### Activity
When the line with "- Could be lower, but" appears below, start repeating lines exactly, and keep going through the line with "### Commands"; add nothing outside that span.

### Given records
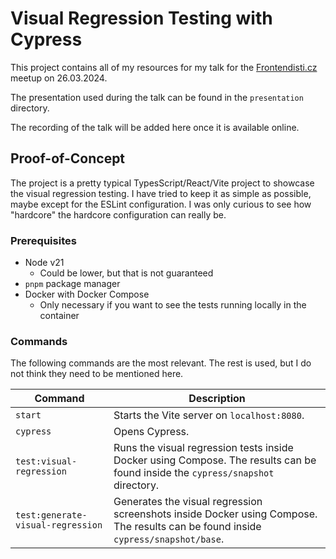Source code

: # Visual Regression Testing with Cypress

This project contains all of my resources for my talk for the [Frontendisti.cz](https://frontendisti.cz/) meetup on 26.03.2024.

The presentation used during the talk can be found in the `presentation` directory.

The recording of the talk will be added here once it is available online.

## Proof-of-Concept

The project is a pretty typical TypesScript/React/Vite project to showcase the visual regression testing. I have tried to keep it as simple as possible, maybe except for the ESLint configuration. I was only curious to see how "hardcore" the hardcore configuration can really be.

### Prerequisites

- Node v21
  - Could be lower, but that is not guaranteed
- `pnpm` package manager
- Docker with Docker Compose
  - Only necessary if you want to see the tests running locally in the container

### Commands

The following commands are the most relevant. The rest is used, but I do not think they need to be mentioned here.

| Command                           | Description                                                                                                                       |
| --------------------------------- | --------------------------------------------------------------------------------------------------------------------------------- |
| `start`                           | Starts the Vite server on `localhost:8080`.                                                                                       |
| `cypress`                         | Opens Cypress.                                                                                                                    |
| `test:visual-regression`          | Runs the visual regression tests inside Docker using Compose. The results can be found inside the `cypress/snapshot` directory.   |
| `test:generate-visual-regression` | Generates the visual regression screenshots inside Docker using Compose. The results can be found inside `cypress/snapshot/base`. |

* * *

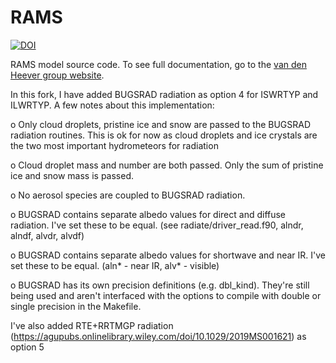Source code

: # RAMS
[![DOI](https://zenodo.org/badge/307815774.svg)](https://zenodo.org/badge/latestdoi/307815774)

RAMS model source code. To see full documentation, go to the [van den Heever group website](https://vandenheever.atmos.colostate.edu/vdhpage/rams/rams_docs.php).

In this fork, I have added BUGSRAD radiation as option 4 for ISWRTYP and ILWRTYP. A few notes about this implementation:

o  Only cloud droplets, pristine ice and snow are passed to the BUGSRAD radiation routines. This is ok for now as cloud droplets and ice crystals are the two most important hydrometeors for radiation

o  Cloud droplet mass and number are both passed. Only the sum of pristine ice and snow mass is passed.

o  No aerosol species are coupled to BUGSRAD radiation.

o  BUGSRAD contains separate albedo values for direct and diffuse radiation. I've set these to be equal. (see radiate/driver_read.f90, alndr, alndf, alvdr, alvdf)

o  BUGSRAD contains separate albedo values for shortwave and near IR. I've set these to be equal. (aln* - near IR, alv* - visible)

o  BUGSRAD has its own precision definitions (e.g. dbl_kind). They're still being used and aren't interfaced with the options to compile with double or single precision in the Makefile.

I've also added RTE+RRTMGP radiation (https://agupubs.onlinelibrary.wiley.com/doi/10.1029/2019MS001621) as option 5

---

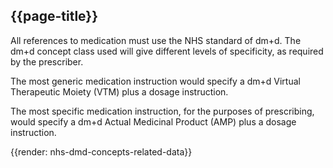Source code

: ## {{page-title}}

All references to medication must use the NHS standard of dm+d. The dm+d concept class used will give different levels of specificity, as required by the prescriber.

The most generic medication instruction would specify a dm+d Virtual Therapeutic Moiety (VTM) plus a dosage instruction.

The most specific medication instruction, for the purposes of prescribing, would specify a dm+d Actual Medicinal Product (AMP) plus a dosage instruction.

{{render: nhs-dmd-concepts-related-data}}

### Response area
  - Could be lower, but that is not guaranteed
- `pnpm` package manager
- Docker with Docker Compose
  - Only necessary if you want to see the tests running locally in the container

### Commands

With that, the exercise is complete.